Records shown section start
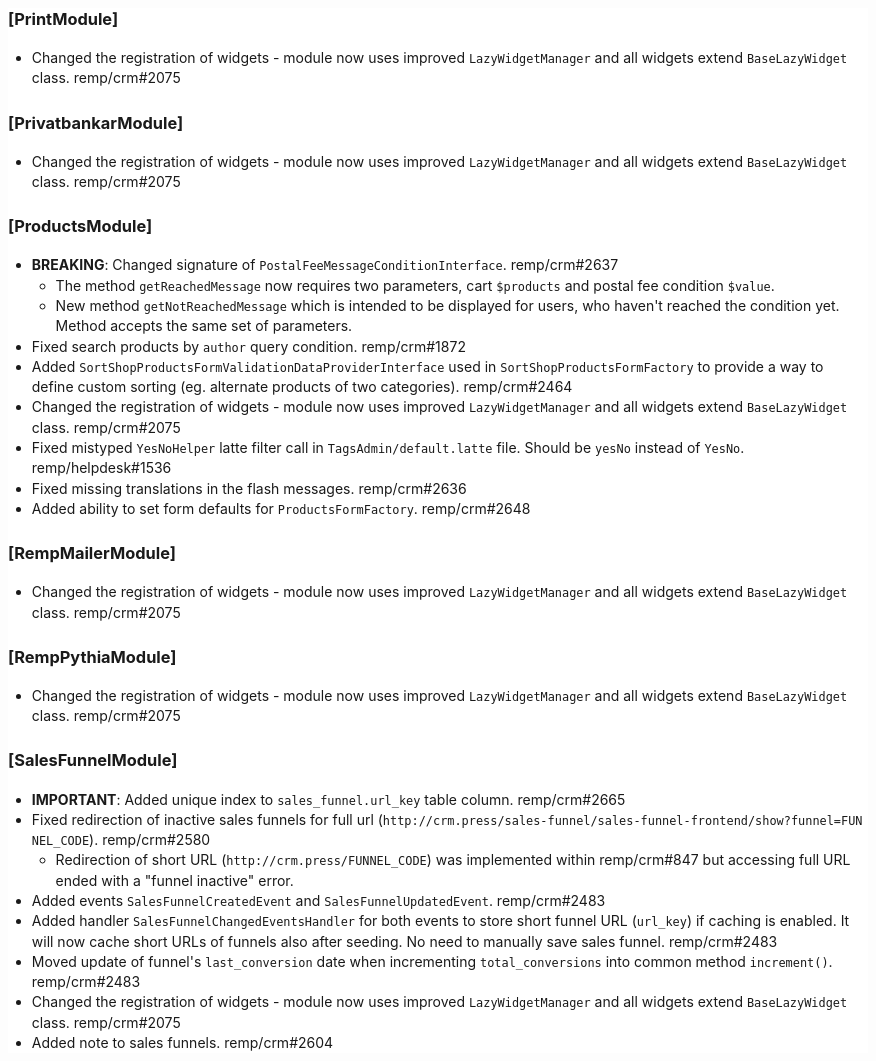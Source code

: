 ### [PrintModule]

- Changed the registration of widgets - module now uses improved `LazyWidgetManager` and all widgets extend `BaseLazyWidget` class. remp/crm#2075

### [PrivatbankarModule]

- Changed the registration of widgets - module now uses improved `LazyWidgetManager` and all widgets extend `BaseLazyWidget` class. remp/crm#2075

### [ProductsModule]

- **BREAKING**: Changed signature of `PostalFeeMessageConditionInterface`. remp/crm#2637
  - The method `getReachedMessage` now requires two parameters, cart `$products` and postal fee condition `$value`.
  - New method `getNotReachedMessage` which is intended to be displayed for users, who haven't reached the condition yet. Method accepts the same set of parameters.
- Fixed search products by `author` query condition. remp/crm#1872
- Added `SortShopProductsFormValidationDataProviderInterface` used in `SortShopProductsFormFactory` to provide a way to define custom sorting (eg. alternate products of two categories). remp/crm#2464
- Changed the registration of widgets - module now uses improved `LazyWidgetManager` and all widgets extend `BaseLazyWidget` class. remp/crm#2075
- Fixed mistyped `YesNoHelper` latte filter call in `TagsAdmin/default.latte` file. Should be `yesNo` instead of `YesNo`. remp/helpdesk#1536
- Fixed missing translations in the flash messages. remp/crm#2636
- Added ability to set form defaults for `ProductsFormFactory`. remp/crm#2648

### [RempMailerModule]

- Changed the registration of widgets - module now uses improved `LazyWidgetManager` and all widgets extend `BaseLazyWidget` class. remp/crm#2075

### [RempPythiaModule]

- Changed the registration of widgets - module now uses improved `LazyWidgetManager` and all widgets extend `BaseLazyWidget` class. remp/crm#2075

### [SalesFunnelModule]

- **IMPORTANT**: Added unique index to `sales_funnel.url_key` table column. remp/crm#2665
- Fixed redirection of inactive sales funnels for full url (`http://crm.press/sales-funnel/sales-funnel-frontend/show?funnel=FUNNEL_CODE`). remp/crm#2580
  - Redirection of short URL (`http://crm.press/FUNNEL_CODE`) was implemented within remp/crm#847 but accessing full URL ended with a "funnel inactive" error.
- Added events `SalesFunnelCreatedEvent` and `SalesFunnelUpdatedEvent`. remp/crm#2483
- Added handler `SalesFunnelChangedEventsHandler` for both events to store short funnel URL (`url_key`) if caching is enabled. It will now cache short URLs of funnels also after seeding. No need to manually save sales funnel. remp/crm#2483
- Moved update of funnel's `last_conversion` date when incrementing `total_conversions` into common method `increment()`. remp/crm#2483
- Changed the registration of widgets - module now uses improved `LazyWidgetManager` and all widgets extend `BaseLazyWidget` class. remp/crm#2075
- Added note to sales funnels. remp/crm#2604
Records shown section end
* [Work order] Transcribe the records above exactly, but only from the line that contains "- Redirection of" through their final line, inclusive.

* [Solution]
  - Redirection of short URL (`http://crm.press/FUNNEL_CODE`) was implemented within remp/crm#847 but accessing full URL ended with a "funnel inactive" error.
- Added events `SalesFunnelCreatedEvent` and `SalesFunnelUpdatedEvent`. remp/crm#2483
- Added handler `SalesFunnelChangedEventsHandler` for both events to store short funnel URL (`url_key`) if caching is enabled. It will now cache short URLs of funnels also after seeding. No need to manually save sales funnel. remp/crm#2483
- Moved update of funnel's `last_conversion` date when incrementing `total_conversions` into common method `increment()`. remp/crm#2483
- Changed the registration of widgets - module now uses improved `LazyWidgetManager` and all widgets extend `BaseLazyWidget` class. remp/crm#2075
- Added note to sales funnels. remp/crm#2604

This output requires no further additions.